Function: Provides a platform for developing and deploying decentralized applications (DApps), supporting various application scenarios such as social networks, content publishing, and messaging.

Technical principles: Developers can use the APIs and tools provided by Farcaster to build and deploy decentralized applications. The application layer seamlessly integrates with the identity and data layers, ensuring identity verification and data management during application usage. Decentralized applications run on a decentralized network, independent of centralized servers, enhancing the reliability and security of the applications.

3) Summary

A. Solana's Actions & Blinks

Solana's Actions and Blinks aim to connect the traffic channels of Web2 applications. Their direct impacts are as follows:

User perspective: Simplifies the transaction process but increases the risk of fund theft.

Solana's perspective: Greatly enhances cross-border traffic effects but faces compatibility and support challenges under the Web2 censorship system.

In Solana's extensive ecosystem, future developments such as Layer2, SVM, and mobile operating systems may further enhance these functionalities.

B. Ethereum's Farcaster Protocol

Compared to Solana's strategy, Ethereum's Farcaster protocol weakens Web2 traffic integration and enhances overall censorship resistance and security. The Farcaster + EVM model is more in line with the native concepts of Web3.

4) Lens Protocol

Lens Protocol is another decentralized social graph protocol designed to give users complete control over their social data and content. Through Lens Protocol, users can create, own, and manage their social graph and seamlessly migrate between different applications and platforms. The protocol uses NFTs to represent users' social graphs and content, ensuring the uniqueness and security of data.
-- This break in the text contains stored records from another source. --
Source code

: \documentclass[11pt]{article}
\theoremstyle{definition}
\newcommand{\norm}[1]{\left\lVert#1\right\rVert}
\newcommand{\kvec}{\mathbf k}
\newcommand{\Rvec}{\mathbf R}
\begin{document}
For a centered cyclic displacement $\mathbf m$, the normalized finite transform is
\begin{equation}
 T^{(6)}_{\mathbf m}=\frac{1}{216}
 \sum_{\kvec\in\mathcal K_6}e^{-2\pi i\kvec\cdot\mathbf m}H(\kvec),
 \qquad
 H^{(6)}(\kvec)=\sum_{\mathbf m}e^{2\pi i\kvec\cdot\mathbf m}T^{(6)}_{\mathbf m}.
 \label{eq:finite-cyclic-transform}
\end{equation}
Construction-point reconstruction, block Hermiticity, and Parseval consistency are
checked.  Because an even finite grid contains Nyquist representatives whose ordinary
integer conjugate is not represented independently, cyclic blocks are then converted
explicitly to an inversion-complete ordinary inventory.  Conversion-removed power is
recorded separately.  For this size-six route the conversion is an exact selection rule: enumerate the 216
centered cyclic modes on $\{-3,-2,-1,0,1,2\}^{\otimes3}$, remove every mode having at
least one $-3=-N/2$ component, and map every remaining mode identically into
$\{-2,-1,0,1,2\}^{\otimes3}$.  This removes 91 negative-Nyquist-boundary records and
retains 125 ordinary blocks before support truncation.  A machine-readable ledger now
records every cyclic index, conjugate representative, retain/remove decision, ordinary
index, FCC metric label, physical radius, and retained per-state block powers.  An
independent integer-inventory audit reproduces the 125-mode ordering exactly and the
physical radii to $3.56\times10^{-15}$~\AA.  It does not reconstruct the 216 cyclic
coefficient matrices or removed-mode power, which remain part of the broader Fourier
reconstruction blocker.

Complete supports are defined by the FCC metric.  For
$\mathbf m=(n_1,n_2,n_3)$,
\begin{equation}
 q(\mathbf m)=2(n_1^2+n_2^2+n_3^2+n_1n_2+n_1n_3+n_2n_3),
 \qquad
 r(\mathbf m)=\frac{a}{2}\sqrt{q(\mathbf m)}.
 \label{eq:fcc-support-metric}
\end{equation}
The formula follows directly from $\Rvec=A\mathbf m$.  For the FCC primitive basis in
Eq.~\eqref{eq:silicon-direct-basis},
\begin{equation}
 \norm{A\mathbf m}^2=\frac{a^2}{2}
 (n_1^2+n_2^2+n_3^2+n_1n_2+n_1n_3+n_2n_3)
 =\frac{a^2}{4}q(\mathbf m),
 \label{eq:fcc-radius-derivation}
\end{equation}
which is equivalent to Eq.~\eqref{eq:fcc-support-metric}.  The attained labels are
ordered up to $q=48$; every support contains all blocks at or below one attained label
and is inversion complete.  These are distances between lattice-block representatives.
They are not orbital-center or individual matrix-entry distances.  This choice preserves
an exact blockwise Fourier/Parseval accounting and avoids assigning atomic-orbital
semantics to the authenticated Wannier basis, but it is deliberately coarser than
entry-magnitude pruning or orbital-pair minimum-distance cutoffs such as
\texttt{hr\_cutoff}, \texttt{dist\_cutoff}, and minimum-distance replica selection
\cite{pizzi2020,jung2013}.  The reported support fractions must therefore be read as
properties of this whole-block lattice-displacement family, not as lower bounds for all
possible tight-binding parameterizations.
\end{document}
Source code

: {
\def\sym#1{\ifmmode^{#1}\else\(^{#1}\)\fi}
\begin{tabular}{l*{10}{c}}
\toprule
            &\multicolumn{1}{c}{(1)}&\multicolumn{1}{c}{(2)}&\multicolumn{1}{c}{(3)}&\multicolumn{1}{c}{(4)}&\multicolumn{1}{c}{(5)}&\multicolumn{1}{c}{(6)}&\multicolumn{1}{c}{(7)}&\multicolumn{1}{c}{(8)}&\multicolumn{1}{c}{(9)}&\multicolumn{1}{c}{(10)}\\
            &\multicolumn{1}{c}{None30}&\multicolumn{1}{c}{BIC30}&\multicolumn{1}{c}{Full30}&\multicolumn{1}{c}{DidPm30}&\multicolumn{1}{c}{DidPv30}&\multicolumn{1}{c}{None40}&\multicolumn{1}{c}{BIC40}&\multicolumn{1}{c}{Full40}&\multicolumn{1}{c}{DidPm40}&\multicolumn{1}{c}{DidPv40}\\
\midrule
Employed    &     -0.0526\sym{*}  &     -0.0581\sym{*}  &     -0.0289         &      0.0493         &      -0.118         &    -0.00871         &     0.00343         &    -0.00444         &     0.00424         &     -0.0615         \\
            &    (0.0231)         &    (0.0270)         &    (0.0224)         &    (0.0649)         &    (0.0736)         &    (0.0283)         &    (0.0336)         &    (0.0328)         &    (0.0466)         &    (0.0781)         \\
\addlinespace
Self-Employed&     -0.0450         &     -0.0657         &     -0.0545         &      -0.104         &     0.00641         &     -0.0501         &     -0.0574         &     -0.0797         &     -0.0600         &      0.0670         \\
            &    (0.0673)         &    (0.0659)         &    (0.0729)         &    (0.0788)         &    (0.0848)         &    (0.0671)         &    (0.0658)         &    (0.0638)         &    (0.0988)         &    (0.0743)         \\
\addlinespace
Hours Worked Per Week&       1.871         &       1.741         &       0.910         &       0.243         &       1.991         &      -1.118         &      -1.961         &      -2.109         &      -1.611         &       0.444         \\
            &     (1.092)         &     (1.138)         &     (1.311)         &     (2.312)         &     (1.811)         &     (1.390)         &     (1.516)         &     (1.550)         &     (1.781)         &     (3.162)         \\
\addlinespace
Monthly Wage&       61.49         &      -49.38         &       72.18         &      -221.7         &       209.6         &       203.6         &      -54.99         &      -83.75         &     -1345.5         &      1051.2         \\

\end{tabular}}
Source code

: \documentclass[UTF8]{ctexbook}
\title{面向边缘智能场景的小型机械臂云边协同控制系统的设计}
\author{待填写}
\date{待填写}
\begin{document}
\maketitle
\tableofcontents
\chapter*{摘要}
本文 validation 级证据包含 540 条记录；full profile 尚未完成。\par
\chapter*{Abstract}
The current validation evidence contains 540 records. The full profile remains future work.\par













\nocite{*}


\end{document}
As a protocol on Ethereum, Lens Protocol has some similarities and differences compared to Farcaster:

A. Similarities:

User control: In both protocols, users have complete control over their data and content.

Identity verification: Both use decentralized identifiers (DIDs) and encryption technology to ensure the security and uniqueness of user identities.

B. Differences:

Technical architecture:

Farcaster: Based on Ethereum (L1), divided into the identity layer for managing user identities, the data layer (Hubs) for decentralized storage nodes, and the application layer providing a DApps development platform, using offline Hubs for data propagation.

Lens Protocol: Based on Polygon (L2), uses NFTs to represent users' social graphs and content, with all activities stored in the user's wallet, emphasizing data ownership and portability.

Verification and data management:

Farcaster: Manages data using distributed storage nodes (Hubs) to ensure security and high availability, with annual handle updates and consensus through delta graph.

Lens Protocol: Personal data profiles in NFTs ensure the uniqueness and security of data without the need for updates.

Ecosystem:

Farcaster: Provides a comprehensive DApps development platform seamlessly integrated with its identity and data layers.

Lens Protocol: Focuses on the portability of user social graphs and content, supporting seamless switching between different platforms and applications.

Through this comparison, we can see that Farcaster and Lens Protocol have similarities in user control and identity verification but significant differences in data storage and the ecosystem. Farcaster emphasizes a layered structure and decentralized storage, while Lens Protocol highlights the use of NFTs to achieve data portability and ownership.

3) Which Protocol Can Achieve Large-Scale Application First?

Through the analysis above, each of these three protocols has its strengths and challenges.

Solana, with its high performance and capability, has quickly gained attention by transforming any website or application into a gateway for cryptocurrency transactions, leveraging social media platforms and using Blinks. However, its reliance on Web2 characteristics brings a trade-off between traffic and security.

Established in 2022, Lens Protocol utilizes its modular design and on-chain storage, providing good scalability and transparency, capturing early market opportunities but may face challenges in cost, scalability, and market FOMO sentiment.

Farcaster's strength lies in its design closest to Web3 principles, providing the highest level of decentralization. However, this also brings challenges in technical iteration and user management.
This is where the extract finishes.